Only love can heal the wounds of the past. However, the intensity of our woundedness often leads to a closing of the heart, making it impossible for us to give or receive the love that is given to us. To open our hearts more fully to love’s power and grace we must dare to acknowledge how little we know of love in both theory and practice. We must face the confusion and disappointment that much of what we were taught about the nature of love makes no sense when applied to daily life.
Bell Hooks – All About Love (2000)
”But you saved me! As difficult and as frustrating as it’s been sometimes, your goddamned strict rationalism and science have saved me a thousand times over! You’ve kept me honest. You’ve made me a whole person. I owe you everything… Scully, and you owe me nothing. I don’t know if I wanna do this alone. I don’t even know if I can. And if I quit now, they win.”
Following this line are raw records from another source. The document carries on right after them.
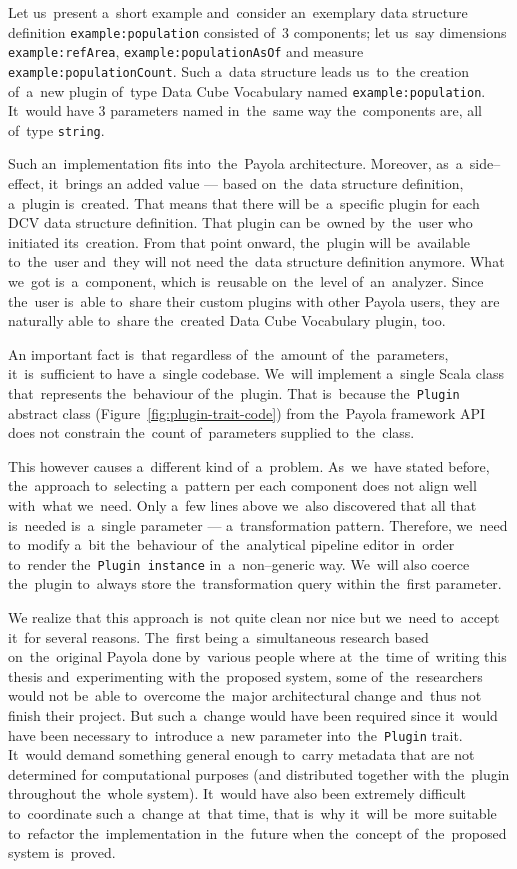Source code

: \begin{sloppypar}
Let us~present a~short example and~consider an~exemplary data structure definition \texttt{example:population}
consisted of~3 
components; let us~say dimensions \texttt{example:refArea}, \texttt{example:populationAsOf}
and measure \texttt{example:populationCount}. Such a~data structure leads us~to~the creation of~a~new plugin of~type Data Cube Vocabulary named 
\texttt{example:population}. It~would have 3 parameters named in~the~same way the~components are, all of~type \texttt{string}.
\end{sloppypar}

Such an~implementation fits into~the~Payola architecture. Moreover, as~a~side--effect, it~brings
an added value --- based on~the~data structure definition, a~plugin is~created. 
That means that there will be~a~specific plugin for each DCV data structure 
definition. That plugin can be~owned by~the~user who initiated its~creation. 
From that point onward, the~plugin will be~available to~the~user and~they
will not need the~data structure definition anymore. What we~got is~a~component, which is~reusable on~the~level of~an~analyzer. Since the~user is~able to~share their custom plugins with other Payola users, they are
naturally able to~share the~created Data Cube Vocabulary plugin, too. 

An important fact is~that regardless of~the~amount of~the~parameters, it~is~sufficient 
to have a~single codebase. We~will implement a~single Scala class that~represents the~behaviour 
of the~plugin. That is~because the~\texttt{Plugin} abstract class (Figure~\ref{fig:plugin-trait-code})
from the~Payola framework
API does not constrain the~count of~parameters supplied to~the~class.

This however causes a~different kind of~a~problem. As~we~have stated before, the~approach to~selecting a~pattern per each component does not align well
with~what we~need. Only a~few lines above we~also discovered that all that is~needed is~a~single parameter --- a~transformation pattern. Therefore, we~need to~modify a~bit the~behaviour of~the~analytical pipeline editor in~order to~render the~\texttt{Plugin instance}
in~a~non--generic way. We~will also coerce the~plugin to~always store the~transformation query 
within the~first parameter.

We realize that this approach is~not quite clean nor nice but we~need to~accept it~for several reasons.
The~first being a~simultaneous research based on~the~original Payola done by~various people where
at~the~time of~writing this thesis and~experimenting with the~proposed system, some of~the~researchers 
would not be~able to~overcome the~major architectural change and~thus not finish their project.
But such a~change would have been required since 
it~would have been necessary to~introduce a~new parameter into~the~\texttt{Plugin} trait. 
It~would demand something general enough to~carry metadata that are not determined for 
computational purposes (and distributed together with the~plugin throughout the~whole system).
It~would have also been extremely difficult to~coordinate such 
a~change at~that time, that is~why it~will be~more suitable to~refactor the~implementation in~the~future when the~concept of~the~proposed system is~proved.


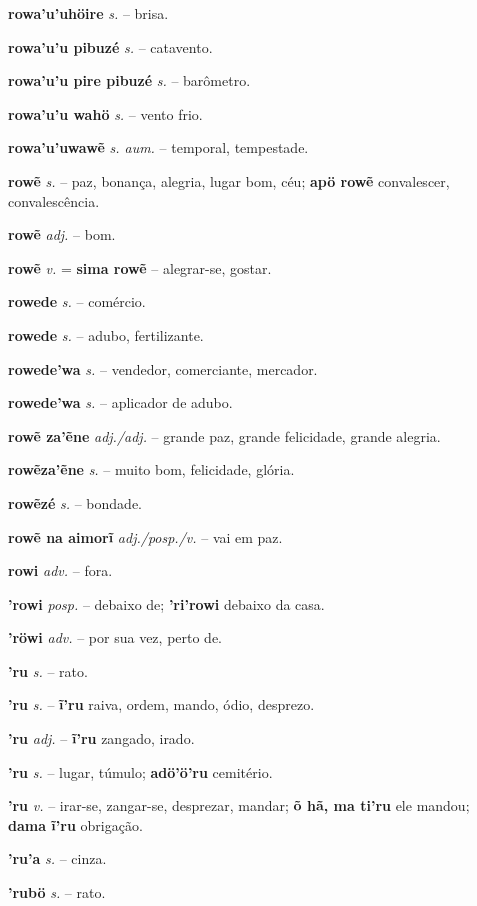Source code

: \textbf{rowa'u'uhöire} \textit{s.} -- brisa.

\textbf{rowa'u'u pibuzé} \textit{s.} -- catavento.

\textbf{rowa'u'u pire pibuzé} \textit{s.} -- barômetro.

\textbf{rowa'u'u wahö} \textit{s.} -- vento frio.

\textbf{rowa'u'uwawẽ} \textit{s. aum.} -- temporal, tempestade.

\textbf{rowẽ} \textit{s.} -- paz, bonança, alegria, lugar bom, céu; \textbf{apö rowẽ} convalescer, convalescência.

\textbf{rowẽ} \textit{adj.} -- bom.

\textbf{rowẽ} \textit{v.} = \textbf{sima rowẽ} -- alegrar-se, gostar.

\textbf{rowede} \textit{s.} -- comércio.

\textbf{rowede} \textit{s.} -- adubo, fertilizante.

\textbf{rowede'wa} \textit{s.} -- vendedor, comerciante, mercador.

\textbf{rowede'wa} \textit{s.} -- aplicador de adubo.

\textbf{rowẽ za'ẽne} \textit{adj./adj.} -- grande paz, grande felicidade, grande alegria.

\textbf{rowẽza'ẽne} \textit{s.} -- muito bom, felicidade, glória.

\textbf{rowẽzé} \textit{s.} -- bondade.

\textbf{rowẽ na aimorĩ} \textit{adj./posp./v.} -- vai em paz.

\textbf{rowi} \textit{adv.} -- fora.

\textbf{'rowi} \textit{posp.} -- debaixo de; \textbf{'ri'rowi} debaixo da casa.

\textbf{'röwi} \textit{adv.} -- por sua vez, perto de.

\textbf{'ru} \textit{s.} -- rato.

\textbf{'ru} \textit{s.} -- \textbf{ĩ'ru} raiva, ordem, mando, ódio, desprezo.

\textbf{'ru} \textit{adj.} -- \textbf{ĩ'ru} zangado, irado.

\textbf{'ru} \textit{s.} -- lugar, túmulo; \textbf{adö'ö'ru} cemitério.

\textbf{'ru} \textit{v.} -- irar-se, zangar-se, desprezar, mandar; \textbf{õ hã, ma ti'ru} ele mandou; \textbf{dama ĩ'ru} obrigação.

\textbf{'ru'a} \textit{s.} -- cinza.

\textbf{'rubö} \textit{s.} -- rato.

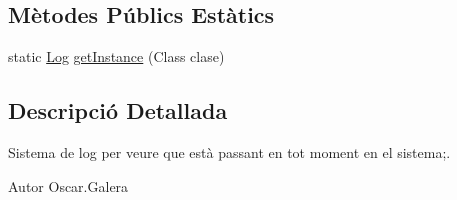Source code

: \subsection*{Mètodes Públics Estàtics}
\begin{DoxyCompactItemize}
\item 
static \hyperlink{classlogica_1_1log_1_1_log}{Log} \hyperlink{classlogica_1_1log_1_1_log_ab38bea9cfc1ad368b40a2773f93d14b8}{get\+Instance} (Class clase)
\end{DoxyCompactItemize}


\subsection{Descripció Detallada}
Sistema de log per veure que està passant en tot moment en el sistema;. 

\begin{DoxyAuthor}{Autor}
Oscar.\+Galera 
\end{DoxyAuthor}


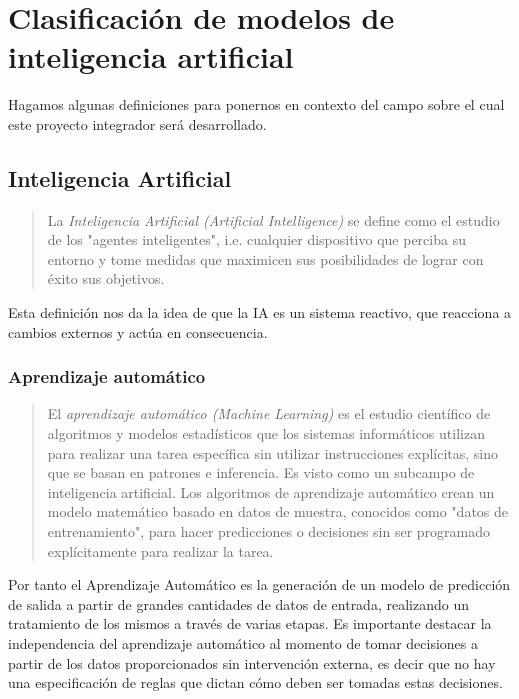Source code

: \documentclass[a4paper,12pt]{article}
\begin{document}
\section{Clasificación de modelos de inteligencia artificial}

Hagamos algunas definiciones para ponernos en contexto del campo sobre el cual este proyecto integrador será desarrollado.

\subsection{Inteligencia Artificial}

\begin{quote}
	La \textit{Inteligencia Artificial (Artificial Intelligence)} se define como el estudio de los "agentes inteligentes", i.e. cualquier dispositivo que perciba su entorno y tome medidas que maximicen sus posibilidades de lograr con éxito sus objetivos.
	  
	\hfill \citet{poole1998}
\end{quote}

Esta definición nos da la idea de que la IA es un sistema reactivo, que reacciona a cambios externos y actúa en consecuencia.

\subsubsection{Aprendizaje automático} \label{machinelearning}

\begin{quote}
	El \textit{aprendizaje automático (Machine Learning)} es el estudio científico de algoritmos y modelos estadísticos que los sistemas informáticos utilizan para realizar una tarea específica sin utilizar instrucciones explícitas, sino que se basan en patrones e inferencia. Es visto como un subcampo de inteligencia artificial. Los algoritmos de aprendizaje automático crean un modelo matemático basado en datos de muestra, conocidos como "datos de entrenamiento", para hacer predicciones o decisiones sin ser programado explícitamente para realizar la tarea.
	  
	\hfill \citet{bishop2006pattern}
\end{quote}

Por tanto el Aprendizaje Automático es la generación de un modelo de predicción de salida a partir de grandes cantidades de datos de entrada, realizando un tratamiento de los mismos a través de varias etapas. Es importante destacar la independencia del aprendizaje automático al momento de tomar decisiones a partir de los datos proporcionados sin intervención externa, es decir que no hay una especificación de reglas que dictan cómo deben ser tomadas estas decisiones.
\end{document}
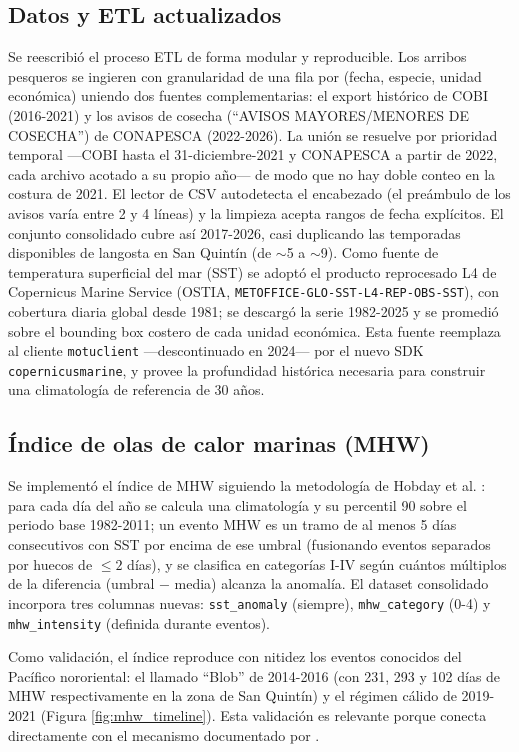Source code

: \documentclass[twoside,11pt]{article}
\begin{document}
\subsection{Datos y ETL actualizados}
Se reescribió el proceso ETL de forma modular y reproducible. Los arribos pesqueros se ingieren con granularidad de una fila por (fecha, especie, unidad económica) uniendo dos fuentes complementarias: el export histórico de COBI (2016-2021) y los avisos de cosecha (``AVISOS MAYORES/MENORES DE COSECHA'') de CONAPESCA (2022-2026). La unión se resuelve por prioridad temporal ---COBI hasta el 31-diciembre-2021 y CONAPESCA a partir de 2022, cada archivo acotado a su propio año--- de modo que no hay doble conteo en la costura de 2021. El lector de CSV autodetecta el encabezado (el preámbulo de los avisos varía entre 2 y 4 líneas) y la limpieza acepta rangos de fecha explícitos. El conjunto consolidado cubre así 2017-2026, casi duplicando las temporadas disponibles de langosta en San Quintín (de $\sim$5 a $\sim$9). Como fuente de temperatura superficial del mar (SST) se adoptó el producto reprocesado L4 de Copernicus Marine Service (OSTIA, \texttt{METOFFICE-GLO-SST-L4-REP-OBS-SST}), con cobertura diaria global desde 1981; se descargó la serie 1982-2025 y se promedió sobre el bounding box costero de cada unidad económica. Esta fuente reemplaza al cliente \texttt{motuclient} —descontinuado en 2024— por el nuevo SDK \texttt{copernicusmarine}, y provee la profundidad histórica necesaria para construir una climatología de referencia de 30 años.

\subsection{Índice de olas de calor marinas (MHW)}
Se implementó el índice de MHW siguiendo la metodología de Hobday et al. \cite{hobday2016}: para cada día del año se calcula una climatología y su percentil 90 sobre el periodo base 1982-2011; un evento MHW es un tramo de al menos 5 días consecutivos con SST por encima de ese umbral (fusionando eventos separados por huecos de $\leq 2$ días), y se clasifica en categorías I-IV según cuántos múltiplos de la diferencia (umbral $-$ media) alcanza la anomalía. El dataset consolidado incorpora tres columnas nuevas: \texttt{sst\_anomaly} (siempre), \texttt{mhw\_category} (0-4) y \texttt{mhw\_intensity} (definida durante eventos).

Como validación, el índice reproduce con nitidez los eventos conocidos del Pacífico nororiental: el llamado ``Blob'' de 2014-2016 (con 231, 293 y 102 días de MHW respectivamente en la zona de San Quintín) y el régimen cálido de 2019-2021 (Figura \ref{fig:mhw_timeline}). Esta validación es relevante porque conecta directamente con el mecanismo documentado por \cite{villasenor2024}.
\end{document}
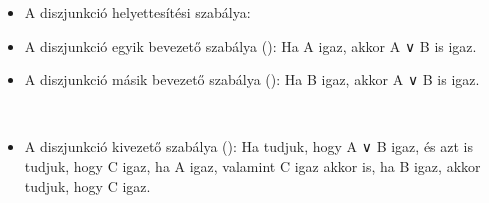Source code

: \begin{itemize}
\item A diszjunkció helyettesítési szabálya:
\begin{code}%
%
\>[6]%
\>[12]\AgdaSymbol{:}\AgdaSpace{}%
\AgdaSpace{}%
\AgdaSpace{}%
\AgdaSpace{}%
\AgdaSymbol{\}\{}\AgdaSpace{}%
\AgdaSymbol{:}\AgdaSpace{}%
\AgdaSpace{}%
\AgdaSpace{}%
\AgdaSymbol{\}}\AgdaSpace{}%
\AgdaSpace{}%
\AgdaSymbol{(}\AgdaSpace{}%
\AgdaSpace{}%
\AgdaSymbol{)}\AgdaSpace{}%
\AgdaOperator{\AgdaField{[}}\AgdaSpace{}%
\AgdaSpace{}%
\AgdaOperator{\AgdaField{]ᶠ}}\AgdaSpace{}%
\AgdaSpace{}%
\AgdaSpace{}%
\AgdaOperator{\AgdaField{[}}\AgdaSpace{}%
\AgdaSpace{}%
\AgdaOperator{\AgdaField{]ᶠ}}\AgdaSpace{}%
\AgdaSpace{}%
\AgdaSpace{}%
\AgdaOperator{\AgdaField{[}}\AgdaSpace{}%
\AgdaSpace{}%
\AgdaOperator{\AgdaField{]ᶠ}}\<%
\end{code}
\item A diszjunkció egyik bevezető szabálya (): Ha A igaz, akkor A ∨ B is igaz.
\item A diszjunkció másik bevezető szabálya (): Ha B igaz, akkor A ∨ B is igaz.
\begin{code}%
%
\>[6]%
\>[12]\AgdaSymbol{:}\AgdaSpace{}%
\AgdaSpace{}%
\AgdaSpace{}%
\AgdaSymbol{\}}\AgdaSpace{}%
\AgdaSpace{}%
\AgdaSpace{}%
\AgdaSpace{}%
\AgdaSpace{}%
\AgdaSpace{}%
\AgdaSpace{}%
\AgdaSpace{}%
\AgdaSymbol{(}\AgdaSpace{}%
\AgdaSpace{}%
\AgdaSymbol{)}\<%
\\
%
\>[6]%
\>[12]\AgdaSymbol{:}\AgdaSpace{}%
\AgdaSpace{}%
\AgdaSpace{}%
\AgdaSymbol{\}}\AgdaSpace{}%
\AgdaSpace{}%
\AgdaSpace{}%
\AgdaSpace{}%
\AgdaSpace{}%
\AgdaSpace{}%
\AgdaSpace{}%
\AgdaSpace{}%
\AgdaSymbol{(}\AgdaSpace{}%
\AgdaSpace{}%
\AgdaSymbol{)}\<%
\end{code}
\item A diszjunkció kivezető szabálya (): Ha tudjuk, hogy A ∨ B igaz, és azt is tudjuk, hogy C igaz, ha A igaz, valamint C igaz akkor is, ha B igaz, akkor tudjuk, hogy C igaz.

\end{itemize}
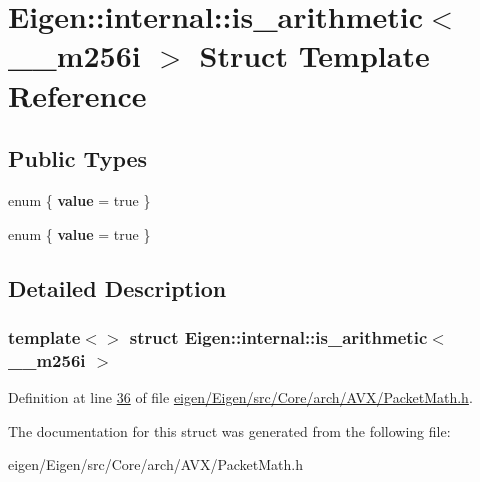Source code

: \hypertarget{struct_eigen_1_1internal_1_1is__arithmetic_3_01____m256i_01_4}{}\section{Eigen\+:\+:internal\+:\+:is\+\_\+arithmetic$<$ \+\_\+\+\_\+m256i $>$ Struct Template Reference}
\label{struct_eigen_1_1internal_1_1is__arithmetic_3_01____m256i_01_4}
\subsection*{Public Types}
\begin{DoxyCompactItemize}
\item 
\mbox{\label{struct_eigen_1_1internal_1_1is__arithmetic_3_01____m256i_01_4_a5f1edf29ceef14f55b6c05353c466f70}} 
enum \{ {\bfseries value} = true
 \}
\item 
\mbox{\label{struct_eigen_1_1internal_1_1is__arithmetic_3_01____m256i_01_4_a3a672606569308abb811599f96f53ddd}} 
enum \{ {\bfseries value} = true
 \}
\end{DoxyCompactItemize}


\subsection{Detailed Description}
\subsubsection*{template$<$$>$\newline
struct Eigen\+::internal\+::is\+\_\+arithmetic$<$ \+\_\+\+\_\+m256i $>$}



Definition at line \hyperlink{eigen_2_eigen_2src_2_core_2arch_2_a_v_x_2_packet_math_8h_source_l00036}{36} of file \hyperlink{eigen_2_eigen_2src_2_core_2arch_2_a_v_x_2_packet_math_8h_source}{eigen/\+Eigen/src/\+Core/arch/\+A\+V\+X/\+Packet\+Math.\+h}.



The documentation for this struct was generated from the following file\+:\begin{DoxyCompactItemize}
\item 
eigen/\+Eigen/src/\+Core/arch/\+A\+V\+X/\+Packet\+Math.\+h\end{DoxyCompactItemize}
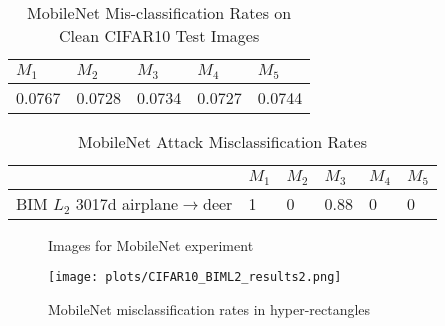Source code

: \documentclass[12pt]{article}
\begin{document}
%
\begin{table}[t]
\centering
\caption{MobileNet Mis-classification Rates on Clean CIFAR10 Test Images}
\label{tab:MobileNet-baseline}
\begin{center}
  {\footnotesize
\begin{tabular}{|lllll|}
\hline
$M_1$ & $M_2$ & $M_3$ & $M_4$ & $M_5$ \\\hline 
0.0767 & 0.0728 & 0.0734 & 0.0727 &  0.0744 \\
\hline 
\end{tabular} }
\end{center}
\end{table}

%
\begin{table}[t]
\caption{MobileNet Attack Misclassification Rates}
\label{tab:attack-misrate-MobileNet}
\begin{center}
{\footnotesize
\begin{tabular}{|l|lllll|} \hline
  &$M_1$&$M_2$&$M_3$&$M_4$&$M_5$\\\hline
BIM $L_2$ 3017d airplane$\to$deer & 1 & 0 & 0.88 & 0 & 0\\
\hline
\end{tabular} }
\end{center}
\end{table}

%
\begin{figure}[t]
\centering
{}
\centering
{}
\centering
{}
\caption{Images for MobileNet experiment}
\label{fig:MobileNet-images}
\end{figure}

%
\begin{figure}[t]
\centering
\centering
\texttt{[image: plots/CIFAR10\_BIML2\_results2.png]}
\caption{MobileNet misclassification rates in hyper-rectangles}
\label{fig:MobileNet-plotresults}
\end{figure}


%
\end{document}
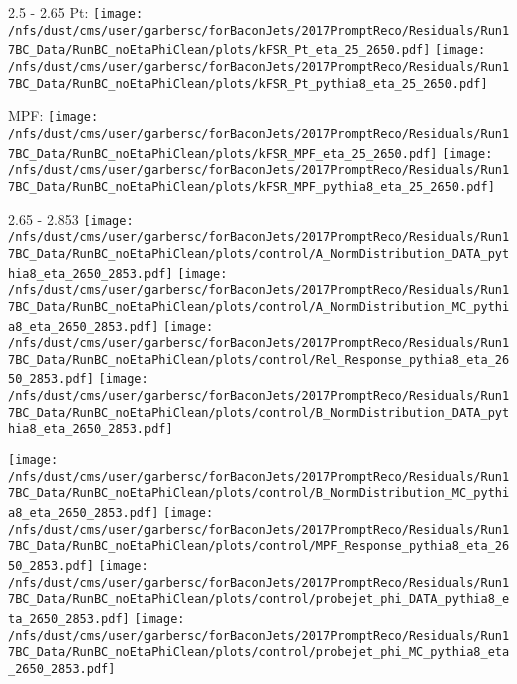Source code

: \documentclass[t,compress]{beamer}
\begin{document}
\begin{frame}{2.5 - 2.65}
	 Pt: \texttt{[image: /nfs/dust/cms/user/garbersc/forBaconJets/2017PromptReco/Residuals/Run17BC\_Data/RunBC\_noEtaPhiClean/plots/kFSR\_Pt\_eta\_25\_2650.pdf]}
	\texttt{[image: /nfs/dust/cms/user/garbersc/forBaconJets/2017PromptReco/Residuals/Run17BC\_Data/RunBC\_noEtaPhiClean/plots/kFSR\_Pt\_pythia8\_eta\_25\_2650.pdf]}
\newline

	 MPF: \texttt{[image: /nfs/dust/cms/user/garbersc/forBaconJets/2017PromptReco/Residuals/Run17BC\_Data/RunBC\_noEtaPhiClean/plots/kFSR\_MPF\_eta\_25\_2650.pdf]}
	\texttt{[image: /nfs/dust/cms/user/garbersc/forBaconJets/2017PromptReco/Residuals/Run17BC\_Data/RunBC\_noEtaPhiClean/plots/kFSR\_MPF\_pythia8\_eta\_25\_2650.pdf]}
\end{frame}

\begin{frame}{2.65 - 2.853}
	\texttt{[image: /nfs/dust/cms/user/garbersc/forBaconJets/2017PromptReco/Residuals/Run17BC\_Data/RunBC\_noEtaPhiClean/plots/control/A\_NormDistribution\_DATA\_pythia8\_eta\_2650\_2853.pdf]}
	\texttt{[image: /nfs/dust/cms/user/garbersc/forBaconJets/2017PromptReco/Residuals/Run17BC\_Data/RunBC\_noEtaPhiClean/plots/control/A\_NormDistribution\_MC\_pythia8\_eta\_2650\_2853.pdf]}
	\texttt{[image: /nfs/dust/cms/user/garbersc/forBaconJets/2017PromptReco/Residuals/Run17BC\_Data/RunBC\_noEtaPhiClean/plots/control/Rel\_Response\_pythia8\_eta\_2650\_2853.pdf]}
	\texttt{[image: /nfs/dust/cms/user/garbersc/forBaconJets/2017PromptReco/Residuals/Run17BC\_Data/RunBC\_noEtaPhiClean/plots/control/B\_NormDistribution\_DATA\_pythia8\_eta\_2650\_2853.pdf]}
\newline

	\texttt{[image: /nfs/dust/cms/user/garbersc/forBaconJets/2017PromptReco/Residuals/Run17BC\_Data/RunBC\_noEtaPhiClean/plots/control/B\_NormDistribution\_MC\_pythia8\_eta\_2650\_2853.pdf]}
	\texttt{[image: /nfs/dust/cms/user/garbersc/forBaconJets/2017PromptReco/Residuals/Run17BC\_Data/RunBC\_noEtaPhiClean/plots/control/MPF\_Response\_pythia8\_eta\_2650\_2853.pdf]}
	\texttt{[image: /nfs/dust/cms/user/garbersc/forBaconJets/2017PromptReco/Residuals/Run17BC\_Data/RunBC\_noEtaPhiClean/plots/control/probejet\_phi\_DATA\_pythia8\_eta\_2650\_2853.pdf]}
	\texttt{[image: /nfs/dust/cms/user/garbersc/forBaconJets/2017PromptReco/Residuals/Run17BC\_Data/RunBC\_noEtaPhiClean/plots/control/probejet\_phi\_MC\_pythia8\_eta\_2650\_2853.pdf]}
\end{frame}
\end{document}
Mulder – The X-Files: Fight the Future (1998)
My story starts with me as a fan. And to be a fan is to know that loving trumps being beloved.
Carrie Brownstein – Hunger Makes Me A Modern Girl (2015)
The year was 1994. I was nine years old, lost and strange and lonely. My parents had divorced two years earlier and I spent most of my time living with my mum and stepdad, who alternated between loving union and bitter arguments, with each other and with me. I had one good friend at school, Zoe, whose parents were also separated. Like a lot of children who experience trauma and loss at a young age, we developed a furtive interest in two things: sex and horror. At Zoe’s house after school we did what all good latchkey kids did before the internet was a thing: flicked through forbidden books and magazines looking for anything illicit, watched her mum’s VHS tapes, and played a weird game we called Midwife, which mostly involved one of us taking off our knickers and lying on the floor with our knees spread, and the other poking her head under the prone girl’s school dress and yelling “PUSH!”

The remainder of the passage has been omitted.